▶ [ASSIGNMENT] Below are records with pictures in them. Output exactly the lines from the one with "flex-grow: -allows item" through the one with "## Background", both included, and leave every picture out; give only those lines.

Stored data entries
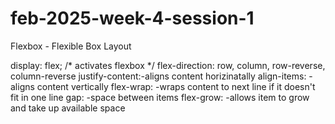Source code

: # feb-2025-week-4-session-1

Flexbox - Flexible Box Layout

display: flex; /* activates flexbox */
flex-direction: row, column, row-reverse, column-reverse
justify-content:-aligns content horizinatally
align-items: -aligns content vertically
flex-wrap: -wraps content to next line if it doesn't fit in one line
gap: -space between items
flex-grow: -allows item to grow and take up available space
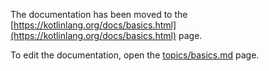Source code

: The documentation has been moved to the [https://kotlinlang.org/docs/basics.html](https://kotlinlang.org/docs/basics.html) page.

To edit the documentation, open the [topics/basics.md](topics/basics.md) page.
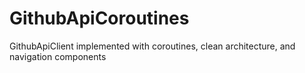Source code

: # GithubApiCoroutines

GithubApiClient implemented with coroutines, clean architecture, and navigation components

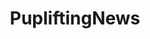 ---
title: PupliftingNews
crosslinks:
- UpliftingNews
- autotldr
- AnimalsBeingBros
- news
- WordAvalanches
- inspiration
---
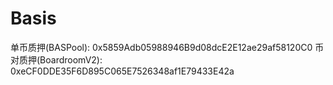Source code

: # Basis

单币质押(BASPool): 0x5859Adb05988946B9d08dcE2E12ae29af58120C0
币对质押(BoardroomV2): 0xeCF0DDE35F6D895C065E7526348af1E79433E42a

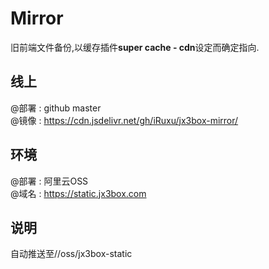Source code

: # Mirror
旧前端文件备份,以缓存插件**super cache - cdn**设定而确定指向.

## 线上
@部署 : github master  
@镜像 : https://cdn.jsdelivr.net/gh/iRuxu/jx3box-mirror/  

## 环境
@部署 : 阿里云OSS  
@域名 : https://static.jx3box.com

## 说明
自动推送至//oss/jx3box-static
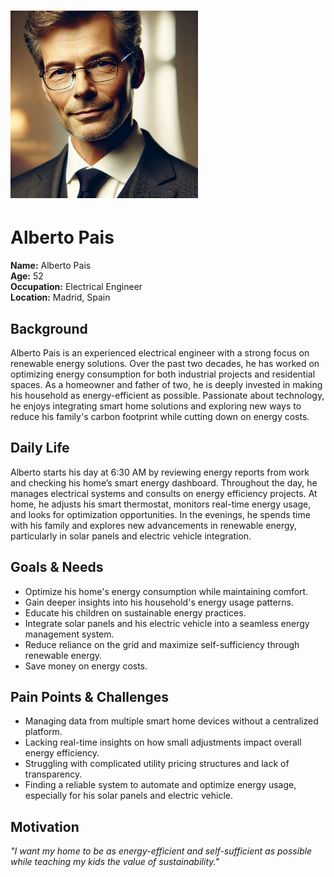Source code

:# <img src="Alberto_Pais.png" alt="Alberto Pais" width="300">

# Alberto Pais
**Name:** Alberto Pais  
**Age:** 52  
**Occupation:** Electrical Engineer  
**Location:** Madrid, Spain  

## Background  
Alberto Pais is an experienced electrical engineer with a strong focus on renewable energy solutions. Over the past two decades, he has worked on optimizing energy consumption for both industrial projects and residential spaces. As a homeowner and father of two, he is deeply invested in making his household as energy-efficient as possible. Passionate about technology, he enjoys integrating smart home solutions and exploring new ways to reduce his family's carbon footprint while cutting down on energy costs.  

## Daily Life  
Alberto starts his day at 6:30 AM by reviewing energy reports from work and checking his home’s smart energy dashboard. Throughout the day, he manages electrical systems and consults on energy efficiency projects. At home, he adjusts his smart thermostat, monitors real-time energy usage, and looks for optimization opportunities. In the evenings, he spends time with his family and explores new advancements in renewable energy, particularly in solar panels and electric vehicle integration.  

## Goals & Needs  
- Optimize his home's energy consumption while maintaining comfort.  
- Gain deeper insights into his household's energy usage patterns.  
- Educate his children on sustainable energy practices.  
- Integrate solar panels and his electric vehicle into a seamless energy management system.  
- Reduce reliance on the grid and maximize self-sufficiency through renewable energy.  
- Save money on energy costs.

## Pain Points & Challenges  
- Managing data from multiple smart home devices without a centralized platform.  
- Lacking real-time insights on how small adjustments impact overall energy efficiency.  
- Struggling with complicated utility pricing structures and lack of transparency.  
- Finding a reliable system to automate and optimize energy usage, especially for his solar panels and electric vehicle.  

## Motivation  
*"I want my home to be as energy-efficient and self-sufficient as possible while teaching my kids the value of sustainability."*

▶ [ANSWER SPACE]
flex-grow: -allows item to grow and take up available space
Source code

: The documentation has been moved to the [https://kotlinlang.org/docs/basics.html](https://kotlinlang.org/docs/basics.html) page.

To edit the documentation, open the [topics/basics.md](topics/basics.md) page.
Source code

: # GithubApiCoroutines

GithubApiClient implemented with coroutines, clean architecture, and navigation components

 ---
title: PupliftingNews
crosslinks:
- UpliftingNews
- autotldr
- AnimalsBeingBros
- news
- WordAvalanches
- inspiration
---
Source code

: # Basis

单币质押(BASPool): 0x5859Adb05988946B9d08dcE2E12ae29af58120C0
币对质押(BoardroomV2): 0xeCF0DDE35F6D895C065E7526348af1E79433E42a

Source code

: # Mirror
旧前端文件备份,以缓存插件**super cache - cdn**设定而确定指向.

## 线上
@部署 : github master  
@镜像 : https://cdn.jsdelivr.net/gh/iRuxu/jx3box-mirror/  

## 环境
@部署 : 阿里云OSS  
@域名 : https://static.jx3box.com

## 说明
自动推送至//oss/jx3box-static
Source code

:# <img src="Alberto_Pais.png" alt="Alberto Pais" width="300">

# Alberto Pais
**Name:** Alberto Pais  
**Age:** 52  
**Occupation:** Electrical Engineer  
**Location:** Madrid, Spain  

## Background  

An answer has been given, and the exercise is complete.